» Work item
The listing below is to be copied in full, line by line.

:::

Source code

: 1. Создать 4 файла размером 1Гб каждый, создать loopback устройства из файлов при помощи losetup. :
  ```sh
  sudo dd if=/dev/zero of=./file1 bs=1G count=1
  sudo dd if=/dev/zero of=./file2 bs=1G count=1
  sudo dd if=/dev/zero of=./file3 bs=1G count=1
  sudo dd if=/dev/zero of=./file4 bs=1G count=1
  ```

:::

» Exercise answer
Source code

: 1. Создать 4 файла размером 1Гб каждый, создать loopback устройства из файлов при помощи losetup. :
  ```sh
  sudo dd if=/dev/zero of=./file1 bs=1G count=1
  sudo dd if=/dev/zero of=./file2 bs=1G count=1
  sudo dd if=/dev/zero of=./file3 bs=1G count=1
  sudo dd if=/dev/zero of=./file4 bs=1G count=1
  ```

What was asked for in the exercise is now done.